The collection of French newspaper illustrations dating back to 1875,
and which are now exhibited at the Make Maek art gallery in Battambang
City, started with Mathieu Damperon rummaging through his grandmother’s
books and papers in her dusty storage room in France.
While rummaging, Mr. Damperon came across a 1906 issue of the French
newspaper “Le Petit Journal” with a rare photograph of Cambodia’s Royal
Ballet dancers performing at the French president’s Elysee residence
during the visit of Cambodia’s King Sisowath to Paris that year.
The discovery prompted Mr. Damperon to search for more original
copies of “Le Petit Journal” featuring Cambodia. He located two
newspaper collectors in France, paid them a visit and, searching through
their stock, found that as early as 1875, the newspaper had written
lengthy, full-page stories and illustrations on Angkor.
Entitled “Cambodia News, I Remember,” the exhibition includes 15
original pages from “Le Petit Journal” published between 1875 and 1930
containing stories about Cambodia.
“The stories somehow managed to convey to the newspaper’s French
readers how important this marvel was for humanity as a whole,” Mr.
Damperon said Friday.
Founded in 1863 in Paris, “Le Petit Journal” was one of the leading
dailies in France up to the 1900s, its circulation surpassing all other
French papers around 1890 with a record sale of 1 million copies. It
stopped publication in 1944.
The space that the newspaper dedicated to Angkor in the 1870s
reflects the fascination that the monuments held for the French public
since the 1863 publication of naturalist and explorer Henri Mouhot’s
account of his visit to the Angkor temples, which had created a great
deal of excitement in France.
Mr.
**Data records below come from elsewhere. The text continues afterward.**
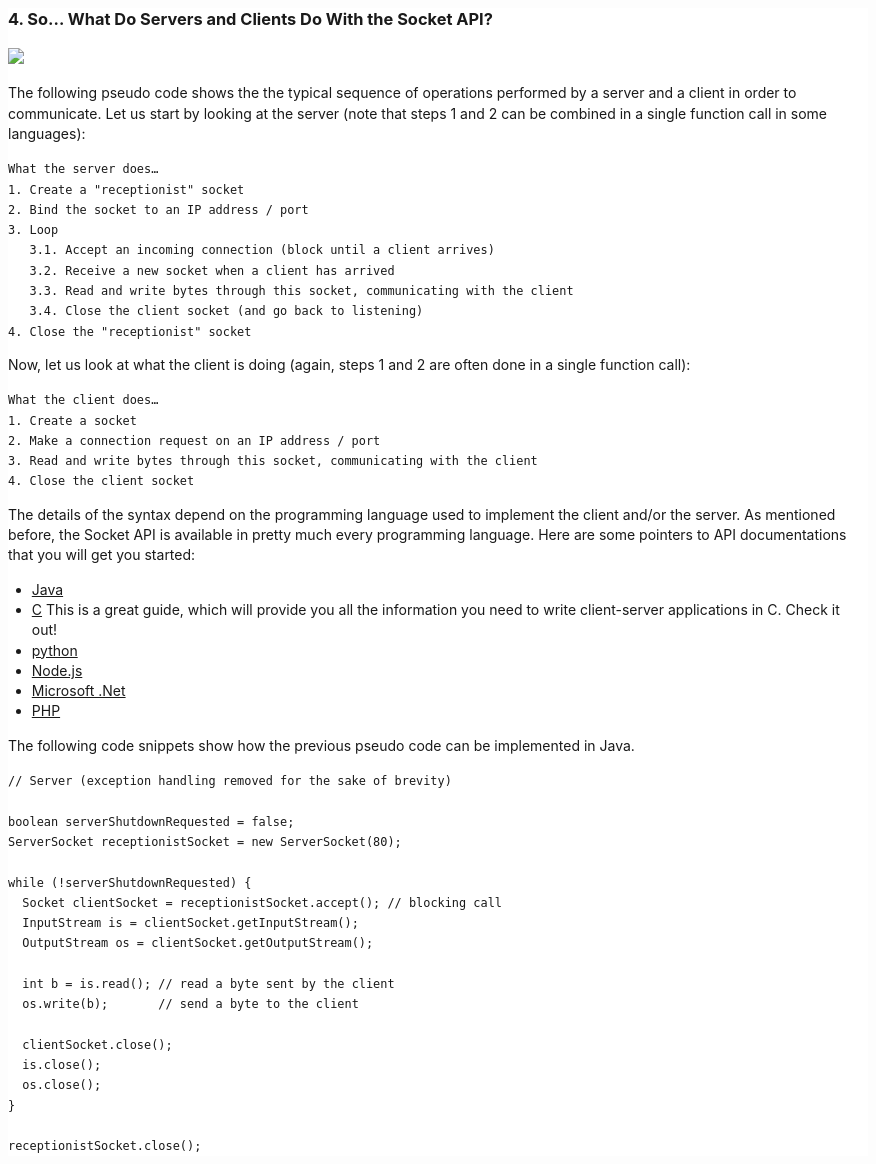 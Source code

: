 
### <a name="UsingTheSocketApi"></a>4. So… What Do Servers and Clients Do With the Socket API?

[![](images/02/gobelets.gif)](http://www.chimix.com/an11/kine11/audio1.html)

The following pseudo code shows the the typical sequence of operations performed by a server and a client in order to communicate. Let us start by looking at the server (note that steps 1 and 2 can be combined in a single function call in some languages):

```
What the server does…
1. Create a "receptionist" socket
2. Bind the socket to an IP address / port
3. Loop
   3.1. Accept an incoming connection (block until a client arrives)
   3.2. Receive a new socket when a client has arrived
   3.3. Read and write bytes through this socket, communicating with the client
   3.4. Close the client socket (and go back to listening)
4. Close the "receptionist" socket
```

Now, let us look at what the client is doing (again, steps 1 and 2 are often done in a single function call):

```
What the client does…
1. Create a socket
2. Make a connection request on an IP address / port
3. Read and write bytes through this socket, communicating with the client
4. Close the client socket
```

The details of the syntax depend on the programming language used to implement the client and/or the server. As mentioned before, the Socket API is available in pretty much every programming language. Here are some pointers to API documentations that you will get you started:

* [Java](http://docs.oracle.com/javase/7/docs/api/java/net/package-summary.html)
* [C](http://beej.us/guide/bgnet/html/) This is a great guide, which will provide you all the information you need to write client-server applications in C. Check it out!
* [python](http://docs.python.org/2/library/socket.html)
* [Node.js](http://nodejs.org/api/net.html)
* [Microsoft .Net](http://msdn.microsoft.com/en-us/library/System.Net.Sockets%28v=vs.110%29.aspx)
* [PHP](http://in3.php.net/sockets)

The following code snippets show how the previous pseudo code can be implemented in Java.

```
// Server (exception handling removed for the sake of brevity)

boolean serverShutdownRequested = false;
ServerSocket receptionistSocket = new ServerSocket(80); 

while (!serverShutdownRequested) {
  Socket clientSocket = receptionistSocket.accept(); // blocking call
  InputStream is = clientSocket.getInputStream();
  OutputStream os = clientSocket.getOutputStream();
  
  int b = is.read(); // read a byte sent by the client
  os.write(b);       // send a byte to the client
  
  clientSocket.close();
  is.close(); 
  os.close();
}

receptionistSocket.close();
```
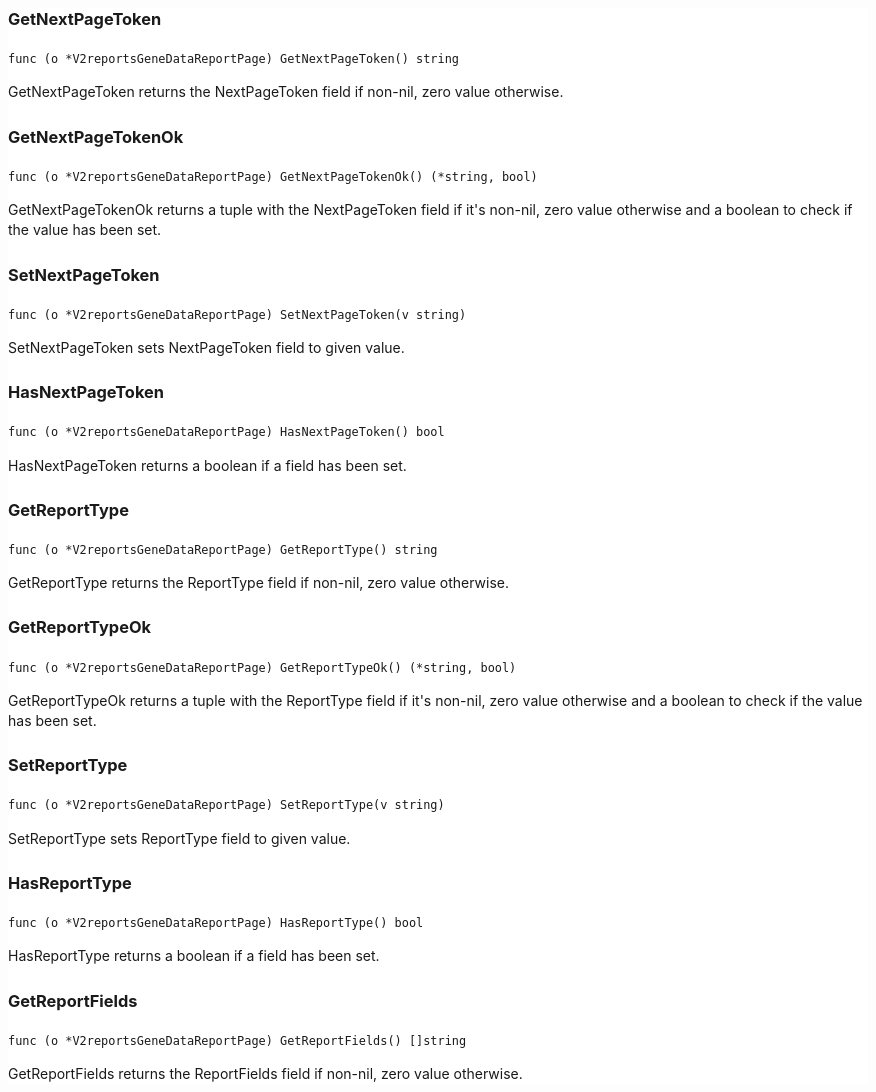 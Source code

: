 ### GetNextPageToken

`func (o *V2reportsGeneDataReportPage) GetNextPageToken() string`

GetNextPageToken returns the NextPageToken field if non-nil, zero value otherwise.

### GetNextPageTokenOk

`func (o *V2reportsGeneDataReportPage) GetNextPageTokenOk() (*string, bool)`

GetNextPageTokenOk returns a tuple with the NextPageToken field if it's non-nil, zero value otherwise
and a boolean to check if the value has been set.

### SetNextPageToken

`func (o *V2reportsGeneDataReportPage) SetNextPageToken(v string)`

SetNextPageToken sets NextPageToken field to given value.

### HasNextPageToken

`func (o *V2reportsGeneDataReportPage) HasNextPageToken() bool`

HasNextPageToken returns a boolean if a field has been set.

### GetReportType

`func (o *V2reportsGeneDataReportPage) GetReportType() string`

GetReportType returns the ReportType field if non-nil, zero value otherwise.

### GetReportTypeOk

`func (o *V2reportsGeneDataReportPage) GetReportTypeOk() (*string, bool)`

GetReportTypeOk returns a tuple with the ReportType field if it's non-nil, zero value otherwise
and a boolean to check if the value has been set.

### SetReportType

`func (o *V2reportsGeneDataReportPage) SetReportType(v string)`

SetReportType sets ReportType field to given value.

### HasReportType

`func (o *V2reportsGeneDataReportPage) HasReportType() bool`

HasReportType returns a boolean if a field has been set.

### GetReportFields

`func (o *V2reportsGeneDataReportPage) GetReportFields() []string`

GetReportFields returns the ReportFields field if non-nil, zero value otherwise.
Mouhot’s account was especially exciting at the time because
Cambodia was in the news. It had been placed under a Protectorate
Treaty with France in 1863, and the French government was in the process
of establishing a French colonial administration in the country that
would last until independence from France in 1953.
The 1875 stories in “Le Petit Journal” came with illustrations of
what the temples’ construction sites may have looked like during Angkor
as workers moved the huge stones with the help of elephants. By the
early 1900s, the newspaper would publish actual black-and-white photos
of Angkor, as can be seen in the exhibition. The articles on exhibit are
summarized in French and English.
Mr. Damperon became interested in Cambodia more than a decade ago
when he and his French-Cambodian wife Chan Sothy visited her hometown of
Battambang City in an attempt to find her family. Sothy had fled the
Khmer Rouge regime in 1979 and immigrated to France in 1982. They have
since opened an inn and restaurant in Battambang City where they usually
display the “Le Petit Journal” issues.
The exhibition at the Make Maek Gallery on Street 2.5 runs through December 6.